▶ **ASSIGNMENT**
Exactly as written, set down every entry once more.
——————————
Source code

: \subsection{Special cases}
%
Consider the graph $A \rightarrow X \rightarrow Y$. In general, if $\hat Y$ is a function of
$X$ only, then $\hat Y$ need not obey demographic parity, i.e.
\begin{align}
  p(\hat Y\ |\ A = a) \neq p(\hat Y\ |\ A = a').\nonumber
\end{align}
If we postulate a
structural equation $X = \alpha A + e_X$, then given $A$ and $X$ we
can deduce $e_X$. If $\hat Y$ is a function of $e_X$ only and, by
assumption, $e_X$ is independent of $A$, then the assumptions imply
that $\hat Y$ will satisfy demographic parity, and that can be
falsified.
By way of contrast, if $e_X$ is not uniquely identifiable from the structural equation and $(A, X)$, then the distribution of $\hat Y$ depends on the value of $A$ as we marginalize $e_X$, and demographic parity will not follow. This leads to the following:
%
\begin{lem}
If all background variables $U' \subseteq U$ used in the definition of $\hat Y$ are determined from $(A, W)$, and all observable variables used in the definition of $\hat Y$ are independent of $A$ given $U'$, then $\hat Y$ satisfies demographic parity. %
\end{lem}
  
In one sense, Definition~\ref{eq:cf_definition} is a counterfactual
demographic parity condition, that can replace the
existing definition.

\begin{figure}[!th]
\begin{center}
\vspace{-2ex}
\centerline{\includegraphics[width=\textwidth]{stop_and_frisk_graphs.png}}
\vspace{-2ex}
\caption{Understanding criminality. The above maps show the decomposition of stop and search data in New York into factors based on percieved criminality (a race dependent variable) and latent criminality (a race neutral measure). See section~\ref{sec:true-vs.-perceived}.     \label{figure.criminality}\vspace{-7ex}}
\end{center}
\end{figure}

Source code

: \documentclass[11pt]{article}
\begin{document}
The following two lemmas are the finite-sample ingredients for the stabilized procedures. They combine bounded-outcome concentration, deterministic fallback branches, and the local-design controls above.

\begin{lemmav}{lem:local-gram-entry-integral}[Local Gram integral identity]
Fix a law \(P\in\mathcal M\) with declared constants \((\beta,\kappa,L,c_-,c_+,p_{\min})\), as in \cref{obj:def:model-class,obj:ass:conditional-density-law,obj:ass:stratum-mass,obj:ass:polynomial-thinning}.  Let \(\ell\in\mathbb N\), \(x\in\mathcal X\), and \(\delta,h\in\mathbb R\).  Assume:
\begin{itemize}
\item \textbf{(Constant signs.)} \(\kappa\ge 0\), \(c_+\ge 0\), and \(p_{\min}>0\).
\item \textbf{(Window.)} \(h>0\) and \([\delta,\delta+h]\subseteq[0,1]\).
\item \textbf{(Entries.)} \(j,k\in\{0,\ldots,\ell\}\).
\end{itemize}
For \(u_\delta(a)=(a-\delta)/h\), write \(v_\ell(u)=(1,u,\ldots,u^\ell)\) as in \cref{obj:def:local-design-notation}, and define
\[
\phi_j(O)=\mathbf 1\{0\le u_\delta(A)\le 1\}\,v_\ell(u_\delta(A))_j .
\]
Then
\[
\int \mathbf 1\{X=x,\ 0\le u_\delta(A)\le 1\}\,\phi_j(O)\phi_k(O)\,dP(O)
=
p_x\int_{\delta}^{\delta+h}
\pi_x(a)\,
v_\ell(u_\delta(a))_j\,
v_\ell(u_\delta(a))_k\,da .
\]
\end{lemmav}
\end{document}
——————————
▶ **RESPONSE**
Source code

: \subsection{Special cases}
%
Consider the graph $A \rightarrow X \rightarrow Y$. In general, if $\hat Y$ is a function of
$X$ only, then $\hat Y$ need not obey demographic parity, i.e.
\begin{align}
  p(\hat Y\ |\ A = a) \neq p(\hat Y\ |\ A = a').\nonumber
\end{align}
If we postulate a
structural equation $X = \alpha A + e_X$, then given $A$ and $X$ we
can deduce $e_X$. If $\hat Y$ is a function of $e_X$ only and, by
assumption, $e_X$ is independent of $A$, then the assumptions imply
that $\hat Y$ will satisfy demographic parity, and that can be
falsified.
By way of contrast, if $e_X$ is not uniquely identifiable from the structural equation and $(A, X)$, then the distribution of $\hat Y$ depends on the value of $A$ as we marginalize $e_X$, and demographic parity will not follow. This leads to the following:
%
\begin{lem}
If all background variables $U' \subseteq U$ used in the definition of $\hat Y$ are determined from $(A, W)$, and all observable variables used in the definition of $\hat Y$ are independent of $A$ given $U'$, then $\hat Y$ satisfies demographic parity. %
\end{lem}
  
In one sense, Definition~\ref{eq:cf_definition} is a counterfactual
demographic parity condition, that can replace the
existing definition.

\begin{figure}[!th]
\begin{center}
\vspace{-2ex}
\centerline{\includegraphics[width=\textwidth]{stop_and_frisk_graphs.png}}
\vspace{-2ex}
\caption{Understanding criminality. The above maps show the decomposition of stop and search data in New York into factors based on percieved criminality (a race dependent variable) and latent criminality (a race neutral measure). See section~\ref{sec:true-vs.-perceived}.     \label{figure.criminality}\vspace{-7ex}}
\end{center}
\end{figure}

Source code

: \documentclass[11pt]{article}
\begin{document}
The following two lemmas are the finite-sample ingredients for the stabilized procedures. They combine bounded-outcome concentration, deterministic fallback branches, and the local-design controls above.

\begin{lemmav}{lem:local-gram-entry-integral}[Local Gram integral identity]
Fix a law \(P\in\mathcal M\) with declared constants \((\beta,\kappa,L,c_-,c_+,p_{\min})\), as in \cref{obj:def:model-class,obj:ass:conditional-density-law,obj:ass:stratum-mass,obj:ass:polynomial-thinning}.  Let \(\ell\in\mathbb N\), \(x\in\mathcal X\), and \(\delta,h\in\mathbb R\).  Assume:
\begin{itemize}
\item \textbf{(Constant signs.)} \(\kappa\ge 0\), \(c_+\ge 0\), and \(p_{\min}>0\).
\item \textbf{(Window.)} \(h>0\) and \([\delta,\delta+h]\subseteq[0,1]\).
\item \textbf{(Entries.)} \(j,k\in\{0,\ldots,\ell\}\).
\end{itemize}
For \(u_\delta(a)=(a-\delta)/h\), write \(v_\ell(u)=(1,u,\ldots,u^\ell)\) as in \cref{obj:def:local-design-notation}, and define
\[
\phi_j(O)=\mathbf 1\{0\le u_\delta(A)\le 1\}\,v_\ell(u_\delta(A))_j .
\]
Then
\[
\int \mathbf 1\{X=x,\ 0\le u_\delta(A)\le 1\}\,\phi_j(O)\phi_k(O)\,dP(O)
=
p_x\int_{\delta}^{\delta+h}
\pi_x(a)\,
v_\ell(u_\delta(a))_j\,
v_\ell(u_\delta(a))_k\,da .
\]
\end{lemmav}
\end{document}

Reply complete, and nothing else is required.